Welcome to SIDEKIT for diarization documentation!¶
SIDEKIT for diarization (s4d as short name) is an open source package extension of SIDEKIT for Speaker diarization .
The aim of S4D is to provide an educational and efficient toolkit
for speaker diarization including the whole chain of treatment
that goes from the audio data to the analysis of the system performance.
Authors: | Sylvain Meignier & Anthony Larcher |
---|---|
Version: | 0.1.0 of 2015/11/15 |
Implementation¶
to allow a wider usage of the code that, we hope, could be beneficial to the community.
The structure of the core package makes use of a limited number of classes in order
to facilitate the readability and reusability of the code.
s4d has been tested under Python 2.7 and Python 3.4 for both Linux and MacOS.
Citation¶
When using s4d for research, please cite:
Authors, Title of the paper to come, in, issue, year, pages...
What for¶
s4d aims at providing the whole chain of tools required to perform speaker diarization.
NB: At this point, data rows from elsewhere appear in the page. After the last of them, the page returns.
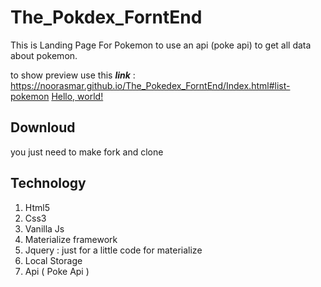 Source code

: # The_Pokdex_ForntEnd
This is Landing Page For Pokemon to use an api (poke api) to get all data about pokemon.


to show preview use this __*link*__ :
https://noorasmar.github.io/The_Pokedex_ForntEnd/Index.html#list-pokemon
<a href="https://noorasmar.github.io/The_Pokedex_ForntEnd/Index.html#list-pokemon" target="_blank">Hello, world!</a>

## Downloud
you just need to make fork and clone 

## Technology
<ol>
  <li>Html5</li>
  <li>Css3</li>
  <li>Vanilla Js</li>
  <li>Materialize framework</li>
  <li>Jquery : just for a little code for materialize</li>
  <li>Local Storage</li>
  <li>Api ( Poke Api )</li>
</ol>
s4d extends SIDEKIT and the main tools available include:
Acoustic features extraction off SIDEKIT
- Linear-Frequency Cepstral Coefficients (LFCC)
- Mel-Frequency Cepstral Coefficients (MFCC)
- RASTA filtering
- Energy-based Voice Activity Detection (VAD)
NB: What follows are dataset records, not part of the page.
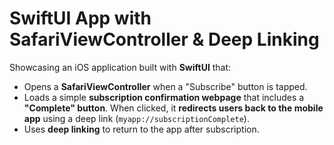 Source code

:# SwiftUI App with SafariViewController & Deep Linking

Showcasing an iOS application built with **SwiftUI** that:
- Opens a **SafariViewController** when a "Subscribe" button is tapped.
- Loads a simple **subscription confirmation webpage** that includes a **"Complete" button**. When clicked, it **redirects users back to the mobile app** using a deep link (`myapp://subscriptionComplete`).
- Uses **deep linking** to return to the app after subscription.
- normalization (CMS, CMVN, Short Term Gaussianization)
- Modeling and classification
- from SIDEKIT
- Gaussian Mixture Models (GMM)
- i - vectors
- Probabilistic Linear Discriminant Analysis (PLDA)
- Joint Factor Analysis (JFA)
- Support Vector Machine (SVM)
- from S4D
- Mono gaussian model with full covariance matrix
- BIC segmentation and
- BIC Hierarchical Agglomerative Clustering (HAC) with gaussian models
- Cross-Likelihood Ratio HAC with MAP-GMM models (CLR-HAC)
- i-vector base clustering: HAC, graph based clustering and Integer Linear Programing clustering (ILP)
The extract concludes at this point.